Summer is here! Time for vacations, outdoors, and fun. Most kids are out of school and most parents are able to take time off from work. If you have a parentage agreement or court order with your child’s other parent, chances are you have extended summer parenting time that you can spend with your child. Many parents, especially non-custodial parents (or NCP’s) do not exercise their summer break times with their kids. They may either not know they have this privilege or do not understand the benefits. Below are top 4 reasons to exercise your extended summer breaks. **Note, because most Texas parents have standard possession orders (SPOs) in their court ordered parenting plans or divorce decrees, the following will presume a standard possession order summer possession schedule. To see a sample of the complete terms of a standard possession order, visit here.**
#4. Summer Possession time is special from the rest of the year.
Your summer possessions are special because they are long. Under an SPO, if you are a non-custodial parent and live within 100 miles from the child, you can select up to 30 consecutive summer days to spend with your kid (although the custodial parent can elect one weekend during your time). For example, you could select June 15 to July 15 for your extended summer possession period (the custodial parent could elect a weekend around the 4th of July with the child). A custodial parent also gets to select an extended period of summer possession under an SPO. She can pick one of the traditional 1st, 3rd, and 5th weekends typically reserved for the non-custodial parent. This election basically lets the custodial parent have up to 2 weeks of continuous summer possession with the child.
Summer periods of possession are so long, under an SPO, if you are a non-custodial parent, you must elect your consecutive days by April 1 of each year and give the other parent written notice (April 15 or 14-days notice if you are the custodial parent). But what if you miss your notice deadline? Per an SPO, your dates are chosen for you if you do not select your days on time. If you live within 100 miles from the child, you get July 1 to July 30. For parents living outside 100 miles, it’s June 15 to July 27.
Summer possession time is also special because it traditionally coincides with the Father’s day season. Since most non-custodial parents are fathers, fathers get an added opportunity to impact their child’s life by spending additional time with them. Father-son bonding or daddy-daughter time is much easier to facilitate during this time of year.
#3. Vacation options for kids are much more plentiful during summer breaks.

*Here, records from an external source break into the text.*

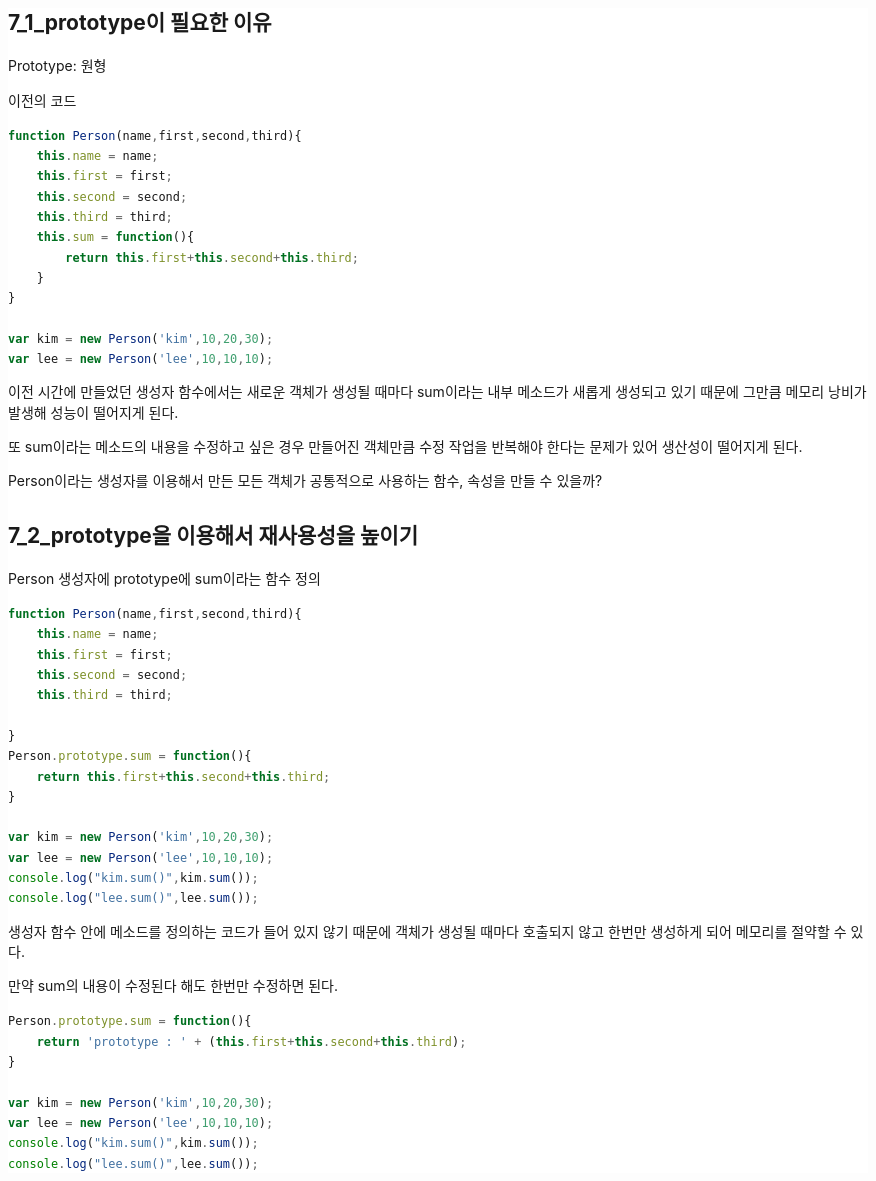 ## 7_1_prototype이 필요한 이유

Prototype: 원형

이전의 코드

```js
function Person(name,first,second,third){
    this.name = name;
    this.first = first;
    this.second = second;
    this.third = third;
    this.sum = function(){ 
        return this.first+this.second+this.third;
    }
}

var kim = new Person('kim',10,20,30);
var lee = new Person('lee',10,10,10);
```

이전 시간에 만들었던 생성자 함수에서는 새로운 객체가 생성될 때마다 sum이라는 내부 메소드가 새롭게 생성되고 있기 때문에 그만큼 메모리 낭비가 발생해 성능이 떨어지게 된다.

또 sum이라는 메소드의 내용을 수정하고 싶은 경우 만들어진 객체만큼 수정 작업을 반복해야 한다는 문제가 있어 생산성이 떨어지게 된다.

Person이라는 생성자를 이용해서 만든 모든 객체가 공통적으로 사용하는 함수, 속성을 만들 수 있을까?

## 7_2_prototype을 이용해서 재사용성을 높이기

Person 생성자에 prototype에 sum이라는 함수 정의

```js
function Person(name,first,second,third){
    this.name = name;
    this.first = first;
    this.second = second;
    this.third = third;
    
}
Person.prototype.sum = function(){ 
    return this.first+this.second+this.third;
}

var kim = new Person('kim',10,20,30);
var lee = new Person('lee',10,10,10);
console.log("kim.sum()",kim.sum());
console.log("lee.sum()",lee.sum());
```

생성자 함수 안에 메소드를 정의하는 코드가 들어 있지 않기 때문에 객체가 생성될 때마다 호출되지 않고 한번만 생성하게 되어 메모리를 절약할 수 있다.

만약 sum의 내용이 수정된다 해도 한번만 수정하면 된다.

```js
Person.prototype.sum = function(){ 
    return 'prototype : ' + (this.first+this.second+this.third);
}

var kim = new Person('kim',10,20,30);
var lee = new Person('lee',10,10,10);
console.log("kim.sum()",kim.sum());
console.log("lee.sum()",lee.sum());
```

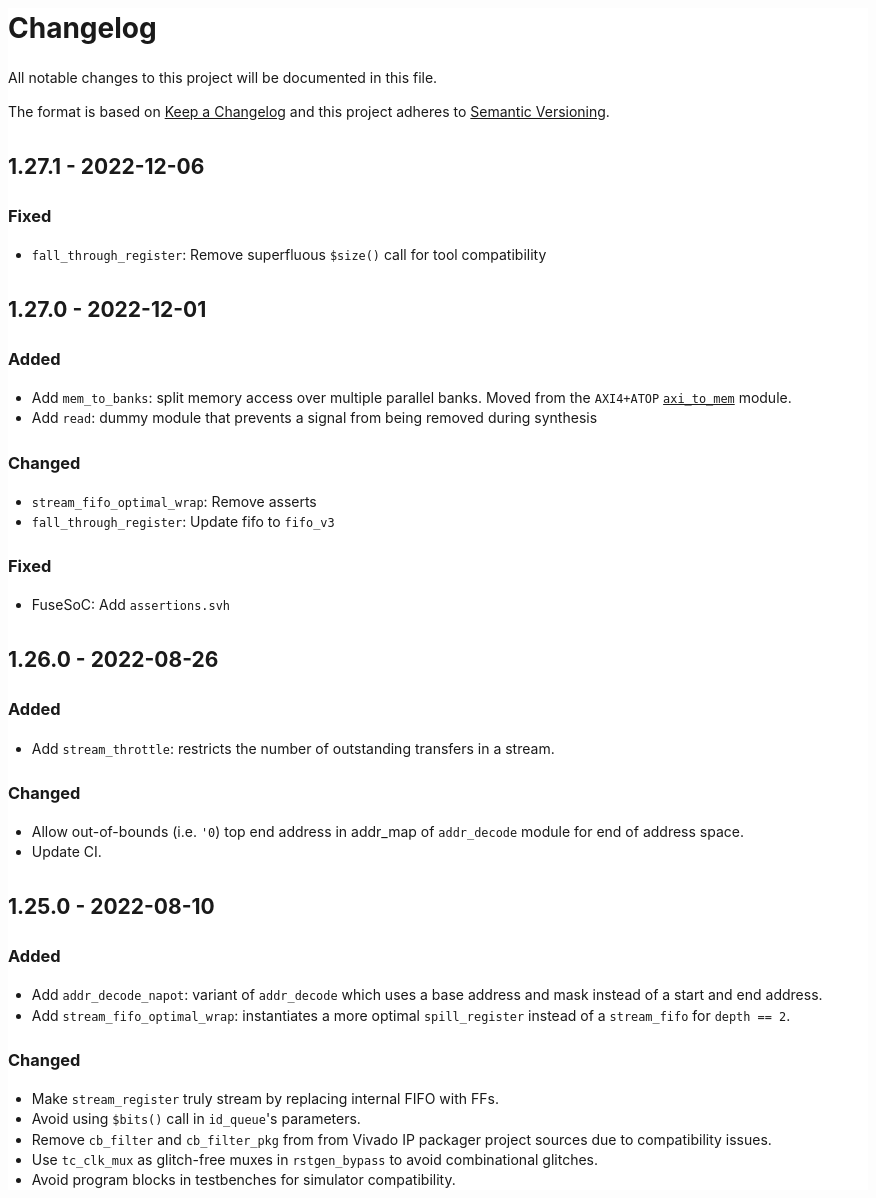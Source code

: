 # Changelog
All notable changes to this project will be documented in this file.

The format is based on [Keep a Changelog](http://keepachangelog.com/en/1.0.0/)
and this project adheres to [Semantic Versioning](http://semver.org/spec/v2.0.0.html).

## 1.27.1 - 2022-12-06
### Fixed
- `fall_through_register`: Remove superfluous `$size()` call for tool compatibility

## 1.27.0 - 2022-12-01
### Added
- Add `mem_to_banks`: split memory access over multiple parallel banks. Moved from the `AXI4+ATOP`
  [`axi_to_mem`](https://github.com/pulp-platform/axi/blob/2f395b176bee1c769c80f060a4345fda965bb04b/src/axi_to_mem.sv#L563) module.
- Add `read`: dummy module that prevents a signal from being removed during synthesis

### Changed
- `stream_fifo_optimal_wrap`: Remove asserts
- `fall_through_register`: Update fifo to `fifo_v3`

### Fixed
- FuseSoC: Add `assertions.svh`

## 1.26.0 - 2022-08-26
### Added
- Add `stream_throttle`: restricts the number of outstanding transfers in a stream.

### Changed
- Allow out-of-bounds (i.e. `'0`) top end address in addr_map of `addr_decode` module for end of address space.
- Update CI.

## 1.25.0 - 2022-08-10
### Added
- Add `addr_decode_napot`: variant of `addr_decode` which uses a base address and mask instead of a start and end address.
- Add `stream_fifo_optimal_wrap`: instantiates a more optimal `spill_register` instead of a `stream_fifo` for `depth == 2`.

### Changed
- Make `stream_register` truly stream by replacing internal FIFO with FFs.
- Avoid using `$bits()` call in `id_queue`'s parameters.
- Remove `cb_filter` and `cb_filter_pkg` from from Vivado IP packager project sources due to compatibility issues.
- Use `tc_clk_mux` as glitch-free muxes in `rstgen_bypass` to avoid combinational glitches.
- Avoid program blocks in testbenches for simulator compatibility.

Since they are long, summer periods of possession make for more flexible and unique parenting times. There are an abundance of ways parents can enjoy time with their kids. From theme parks to cruises, parents have more opportunities for travel. Air travel, which typically is out of the question during the regular school year, suddenly becomes a viable option. In a country such as the United States, the sky is the limit where parents can take their kids outside of their individual state. National parks, historic places, beaches, museums, etc., plenty of options exist. Don’t forget local and in-state destinations. Lots of free and inexpensive destinations abound. International travel is even possible during long summer breaks. A visit to Europe, a family-trip to Nigeria, extended periods of possession provide great opportunities for international travel.
#2. You’re in more control over your possession time.
A parent can feel very empowered to finally have an extended period of time with their child without having to rush their kid back to the other parent. Extended summer periods of possession allows you to create flexible custom schedules for the time you’ll spend with your own child. Perhaps you like slow and quite lazy summer days. Perhaps you prefer quick and busy vacation periods. Or perhaps a combination of both. Regardless, it’s your choice. Exercising your extended summer periods of possession gives you more control over how to exercise your time with your child.
#1. Your kids are worth it.
In theory, a parent with a Texas standard possession order has no more than 17 periods of extended periods of summer possession. In the blink of an eye a child is an 18 year old adult with their own choice on whether to spend time with their parents. What you do with your summer periods of possession says a lot. Your summer possession times are different from the normal 1st, 3rd, and 5th weekend routine. They are longer in scope allowing you time to actually plan and make memories with your child. Your child deserves it. Many parents who do not exercise their summer possessions claim it’s because of conflict with the other parent or emotional distance from the child. The solution is to begin exercising your summer possessions early and consistently. Don’t promise your child a trip to Disney World, and then let them down. Do make plans and follow through year after year. If you have an SPO, there is no better time than now to start enjoying your kids for your extended summers.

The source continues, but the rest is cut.